* [Task] Copy out each line of the entries below in which the string "nombre" appears.

* [Provided material]
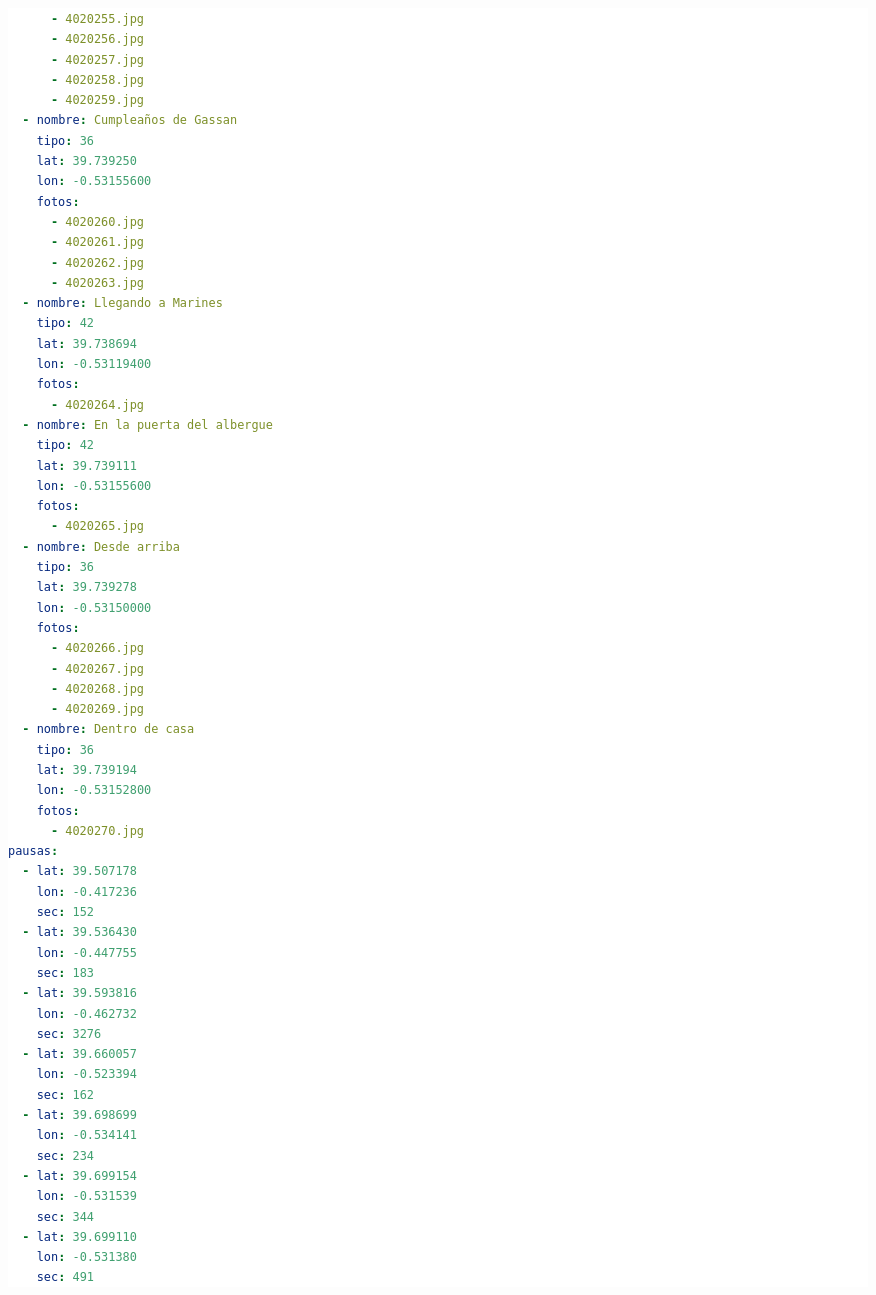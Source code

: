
 ```yaml
      - 4020255.jpg
      - 4020256.jpg
      - 4020257.jpg
      - 4020258.jpg
      - 4020259.jpg
  - nombre: Cumpleaños de Gassan
    tipo: 36
    lat: 39.739250
    lon: -0.53155600
    fotos:
      - 4020260.jpg
      - 4020261.jpg
      - 4020262.jpg
      - 4020263.jpg
  - nombre: Llegando a Marines
    tipo: 42
    lat: 39.738694
    lon: -0.53119400
    fotos:
      - 4020264.jpg
  - nombre: En la puerta del albergue
    tipo: 42
    lat: 39.739111
    lon: -0.53155600
    fotos:
      - 4020265.jpg
  - nombre: Desde arriba
    tipo: 36
    lat: 39.739278
    lon: -0.53150000
    fotos:
      - 4020266.jpg
      - 4020267.jpg
      - 4020268.jpg
      - 4020269.jpg
  - nombre: Dentro de casa
    tipo: 36
    lat: 39.739194
    lon: -0.53152800
    fotos:
      - 4020270.jpg
pausas:
  - lat: 39.507178
    lon: -0.417236
    sec: 152
  - lat: 39.536430
    lon: -0.447755
    sec: 183
  - lat: 39.593816
    lon: -0.462732
    sec: 3276
  - lat: 39.660057
    lon: -0.523394
    sec: 162
  - lat: 39.698699
    lon: -0.534141
    sec: 234
  - lat: 39.699154
    lon: -0.531539
    sec: 344
  - lat: 39.699110
    lon: -0.531380
    sec: 491
```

* [Response for this exercise]
  - nombre: Cumpleaños de Gassan
  - nombre: Llegando a Marines
  - nombre: En la puerta del albergue
  - nombre: Desde arriba
  - nombre: Dentro de casa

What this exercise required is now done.